In that time, the projects have gone through numerous starts and pauses due to lawsuits, intergovernmental conflicts, political stumbling blocks and other issues. 

But now, it appears progress will pick up – assuming the 2019 Legislative session buys into two proposals. 

First, the city is looking to get a loan from money saved in the state’s Legacy Fund. 

The Legacy Fund was established in 2010 by North Dakota voters. Every month, 30 percent of tax dollars collected on oil and gas production is deposited into the fund. 

If Minot is able to secure some of the Legacy money for flood control and NAWS, it will give the city a little more “breathing room” in how much of its revenue resources would need to be committed to cover the increased costs of flood control development. 

“The goal is to go down and get access to part of Legacy Fund to get a low-interest loan to pay for some of the flood control,” says Sipma. “If we can borrow versus selling bonds, we’re saving significant interest to the tune of almost $100 million over the life of flood control costs. That’s significant — that takes a tremendous burden out of those sales tax dollars that we are allocating.” 

It would also help the city’s flood control efforts reach a key milestone earlier than expected by accelerating construction. 

“Within a couple of years, we’ll have 60 percent of the community protected from flood,” says MacMartin. “And depending on what happens with this next legislative session, we could be done with all our flood protection much earlier than anybody ever thought.” 

Also, the city is looking to the Legislature to increase the amount of money Minot is receiving through hub city funding, money given to communities to help offset the impact of oil development and related population growth on city resources and services. 

By Minot’s calculations, cities like Williston and Dickinson have received hub city funding of roughly $11,000 per new resident, while Minot has received $2,000 per new resident. 

“Our mechanism I think was a little bit flawed over the last two bienniums —  four years — that really didn’t give us, I think, an equitable, fair share of the hub city dollars that were being allocated to the cities,” explains Sipma. 

If a new plan is adopted by lawmakers, Minot would receive about $12 million in hub city funding during 2019 and 2020. 

Both proposals would save the city money now and in the future. The longer the flood control and NAWS projects take to complete, the more expensive they become due to rising costs over time. 

The obvious question is, what would Minot would do if the Legislature fails to adopt one or both of the proposals? 

It’s not something city officials and Minot lawmakers obviously want to focus on at this point. But it is clear whatever backup options there are will cost the city millions more than if the proposals pass. 

Minot's new airport terminal (Photo: Keith Darnay)
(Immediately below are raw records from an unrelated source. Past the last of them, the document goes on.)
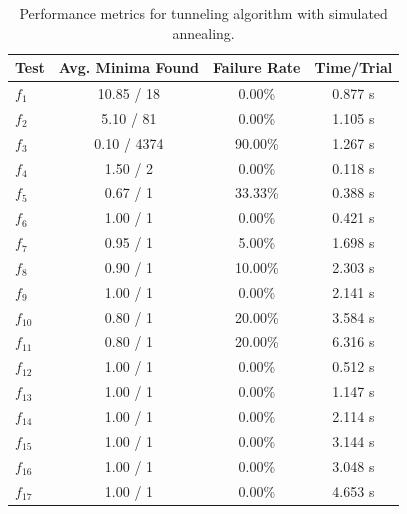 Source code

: \documentclass[a4paper,12pt,twoside]{article}
\begin{document}
\begin{table}[H]
    \centering
    \begin{tabular}{lccc}
        \hline
        \textbf{Test} & \textbf{Avg. Minima Found} & \textbf{Failure Rate} & \textbf{Time/Trial} \\
        \hline
        $f_1$ & 10.85 / 18 & 0.00\% & 0.877 s \\
        $f_2$ & 5.10 / 81 & 0.00\% & 1.105 s \\
        $f_3$ & 0.10 / 4374 & 90.00\% & 1.267 s \\
        $f_4$ & 1.50 / 2 & 0.00\% & 0.118 s \\
        $f_5$ & 0.67 / 1 & 33.33\% & 0.388 s \\
        $f_6$ & 1.00 / 1 & 0.00\% & 0.421 s \\
        $f_7$ & 0.95 / 1 & 5.00\% & 1.698 s \\
        $f_8$ & 0.90 / 1 & 10.00\% & 2.303 s \\
        $f_9$ & 1.00 / 1 & 0.00\% & 2.141 s \\
        $f_{10}$ & 0.80 / 1 & 20.00\% & 3.584 s \\
        $f_{11}$ & 0.80 / 1 & 20.00\% & 6.316 s \\
        $f_{12}$ & 1.00 / 1 & 0.00\% & 0.512 s \\
        $f_{13}$ & 1.00 / 1 & 0.00\% & 1.147 s \\
        $f_{14}$ & 1.00 / 1 & 0.00\% & 2.114 s \\
        $f_{15}$ & 1.00 / 1 & 0.00\% & 3.144 s \\
        $f_{16}$ & 1.00 / 1 & 0.00\% & 3.048 s \\
        $f_{17}$ & 1.00 / 1 & 0.00\% & 4.653 s \\
        \hline
    \end{tabular}
    \caption{Performance metrics for tunneling algorithm with simulated annealing.}
    \label{tab:annealing}
\end{table}


\printbibliography
\end{document}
Looking at the larger picture, Sipma acknowledges a lot of elements have been in motion in recent years as the city emerges from the impact of water and oil on a rapidly evolving community. 

“That is one of the hardest things for people to really kind of wrap their hands around is that we went from that quiet community with a little bit of economic growth to a third of our city being decimated by a flood on top of the oil boom that lasted for three years,” Sipma explains. “And all of that combined into a wheelhouse that left most people here having difficulty comprehending everything that happened in that short amount of time. But now we’re in a period where we’ve got things on track.” 

The seeming chaos in winding down. Better days really are ahead.